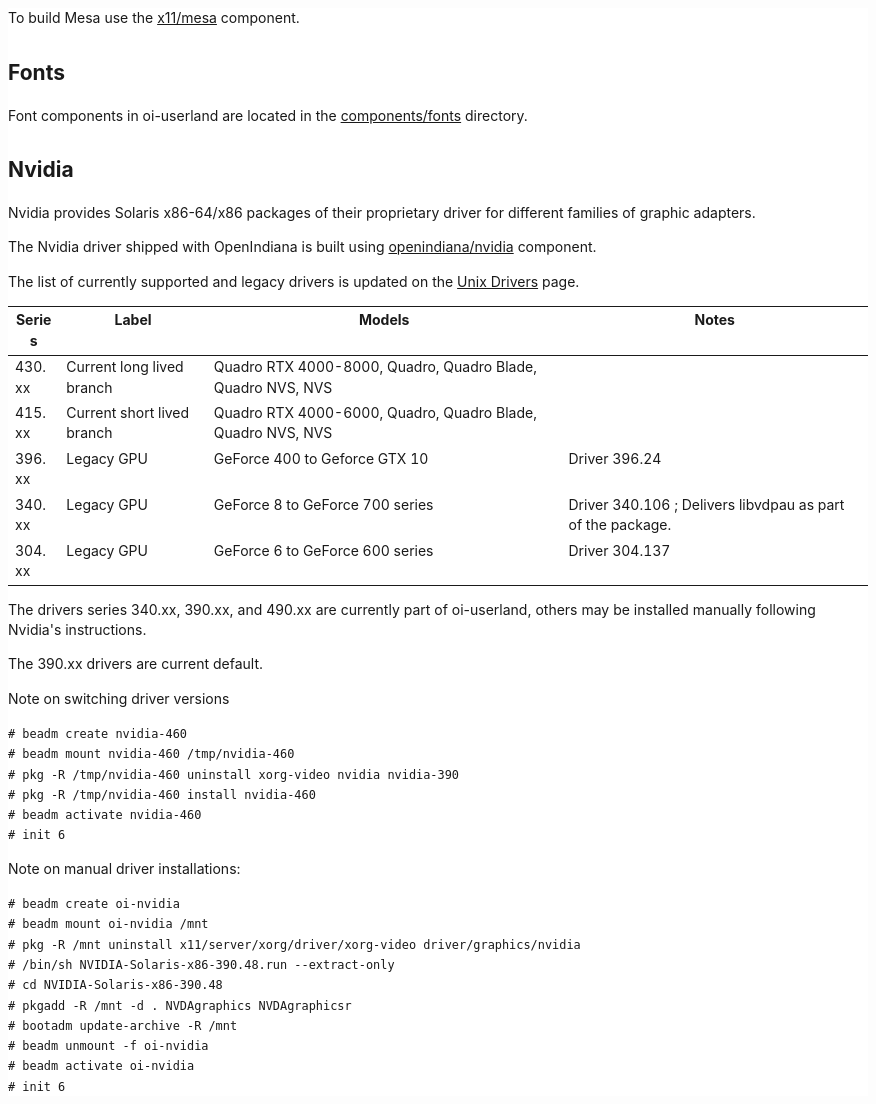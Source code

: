 To build Mesa use the [x11/mesa](https://github.com/OpenIndiana/oi-userland/tree/oi/hipster/components/x11/mesa) component.

## Fonts

Font components in oi-userland are located in the [components/fonts](https://github.com/OpenIndiana/oi-userland/tree/oi/hipster/components/fonts) directory.

## Nvidia

Nvidia provides Solaris x86-64/x86 packages of their proprietary driver for different families of graphic adapters.

The Nvidia driver shipped with OpenIndiana is built using [openindiana/nvidia](https://github.com/OpenIndiana/oi-userland/tree/oi/hipster/components/openindiana/nvidia) component.

The list of currently supported and legacy drivers is updated on the [Unix Drivers](https://www.nvidia.com/object/unix.html) page.

Series   | Label                        | Models                           | Notes
-------- | ---------------------------- | -------------------------------- | ------------------
430.xx   | Current long lived branch    | Quadro RTX 4000-8000, Quadro, Quadro Blade, Quadro NVS, NVS
415.xx   | Current short lived branch   | Quadro RTX 4000-6000, Quadro, Quadro Blade, Quadro NVS, NVS
396.xx   | Legacy GPU                   | GeForce 400 to Geforce GTX 10    | Driver 396.24
340.xx   | Legacy GPU                   | GeForce 8 to GeForce 700 series  | Driver 340.106 ; Delivers libvdpau as part of the package.
304.xx   | Legacy GPU                   | GeForce 6 to GeForce 600 series  | Driver 304.137

The drivers series 340.xx, 390.xx, and 490.xx are currently part of oi-userland, others may be installed manually following Nvidia's instructions.

The 390.xx drivers are current default.

Note on switching driver versions

```
# beadm create nvidia-460
# beadm mount nvidia-460 /tmp/nvidia-460
# pkg -R /tmp/nvidia-460 uninstall xorg-video nvidia nvidia-390
# pkg -R /tmp/nvidia-460 install nvidia-460
# beadm activate nvidia-460
# init 6
```

Note on manual driver installations:

```
# beadm create oi-nvidia
# beadm mount oi-nvidia /mnt
# pkg -R /mnt uninstall x11/server/xorg/driver/xorg-video driver/graphics/nvidia
# /bin/sh NVIDIA-Solaris-x86-390.48.run --extract-only
# cd NVIDIA-Solaris-x86-390.48
# pkgadd -R /mnt -d . NVDAgraphics NVDAgraphicsr
# bootadm update-archive -R /mnt
# beadm unmount -f oi-nvidia
# beadm activate oi-nvidia
# init 6
```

WHAT THIS TASK INVOLVES — Among the records above, find the lines where the word "beadm" appears and copy them.

TASK SOLUTION —
# beadm create nvidia-460
# beadm mount nvidia-460 /tmp/nvidia-460
# beadm activate nvidia-460
# beadm create oi-nvidia
# beadm mount oi-nvidia /mnt
# beadm unmount -f oi-nvidia
# beadm activate oi-nvidia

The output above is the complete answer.